Because Indonesia is rich in cultural heritage, and this cultural heritage needs to be maintained so that Indonesia does not lose its original identity. This is because in the era of globalization the identity and characteristics of Indonesian culture are declining. Due to the many modern influences and leaving the Indonesian culture behind. Because the root of Indonesian identity is the cultural wealth that has been owned since the first. Therefore, by increasing the production of Indonesian-style Muslim fashion, it can help Indonesia so that Indonesian culture can continue to be seen and felt by many people through clothing. The existence of this Indonesian-style Muslim fashion, it can indirectly help the role of the state in creating a good image of the country abroad. Because the face-to-face strategy in conveying the image of Indonesia through international forums is not enough. However, other strategies are needed to create Indonesian public diplomacy as an indirect strategy for Indonesia by enhancing the image of Indonesia’s identity that is sustainable, and long-term. Through Muslim fashion, the Indonesian style can be a good choice that can contribute to promoting and introducing Indonesian identity not only in the country but abroad as well.

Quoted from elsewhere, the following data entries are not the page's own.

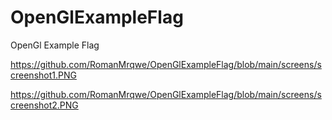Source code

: # OpenGlExampleFlag
OpenGl Example Flag

https://github.com/RomanMrqwe/OpenGlExampleFlag/blob/main/screens/screenshot1.PNG


https://github.com/RomanMrqwe/OpenGlExampleFlag/blob/main/screens/screenshot2.PNG
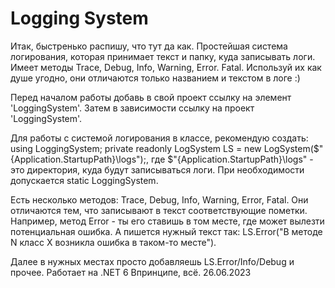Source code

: # Logging System

Итак, быстренько распишу, что тут да как. Простейшая система логирования, которая принимает текст и папку, куда записывать логи. Имеет методы Trace, Debug, Info, Warning, Error. Fatal.
Используй их как душе угодно, они отличаются только названием и текстом в логе :)

Перед началом работы добавь в свой проект ссылку на элемент 'LoggingSystem'. Затем в зависимости ссылку на проект 'LoggingSystem'.

Для работы с системой логирования в классе, рекомендую создать:
using LoggingSystem;
private readonly LogSystem LS = new LogSystem($"{Application.StartupPath}\\logs");,
где $"{Application.StartupPath}\\logs" - это директория, куда будут записываться логи. При необходимости допускается static LoggingSystem.

Есть несколько методов: Trace, Debug, Info, Warning, Error, Fatal.
Они отличаются тем, что записывают в текст соответствующие пометки. Например, метод Error - ты его ставишь в том месте, где может вылезти потенциальная ошибка.
А пишется нужный текст так: LS.Error("В методе N  класс X возникла ошибка в таком-то месте").

Далее в нужных местах просто добавляешь LS.Error/Info/Debug и прочее. Работает на .NET 6 Впринципе, всё.		26.06.2023
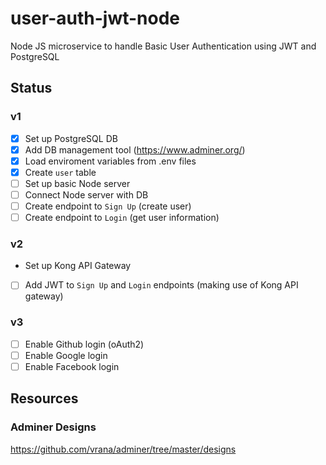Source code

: # user-auth-jwt-node
Node JS microservice to handle Basic User Authentication using JWT and PostgreSQL

## Status

### v1
- [X] Set up PostgreSQL DB
- [X] Add DB management tool (https://www.adminer.org/)
- [X] Load enviroment variables from .env files
- [X] Create `user` table
- [ ] Set up basic Node server
- [ ] Connect Node server with DB
- [ ] Create endpoint to `Sign Up` (create user)
- [ ] Create endpoint to `Login` (get user information)
### v2
- Set up Kong API Gateway
- [ ] Add JWT to `Sign Up` and `Login` endpoints (making use of Kong API gateway)

### v3
- [ ] Enable Github login (oAuth2)
- [ ] Enable Google login
- [ ] Enable Facebook login

## Resources
### Adminer Designs
https://github.com/vrana/adminer/tree/master/designs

The existence of international community knowledge of Indonesian culture and interest in Indonesian-style Muslim fashion trends, not only has a positive impact on the Indonesian economy but also has a positive impact on the existence of Indonesian cultural heritage so that it can be recognized and become an Indonesian strategy for branding a country through the beauty of the Indonesian style in Muslim fashion which is promoted and introduced by the international community. Therefore, by continuing to improve Muslim fashion through Indonesian styles, this can be an opportunity for Indonesia that can be carried out consistently and can become an Indonesian strategy where this strategy will have a good impact on various aspects including the economic aspect, increasing the identity of a country. country, and create a good image of Indonesia. Which patterns are found in Indonesian Muslim fashion, not just ordinary patterns, but Indonesian patterns have their own meanings that come from various regions in Indonesia. Therefore, Indonesia is needed to maximize this opportunity to maintain a cultural heritage that can become an Indonesian identity abroad.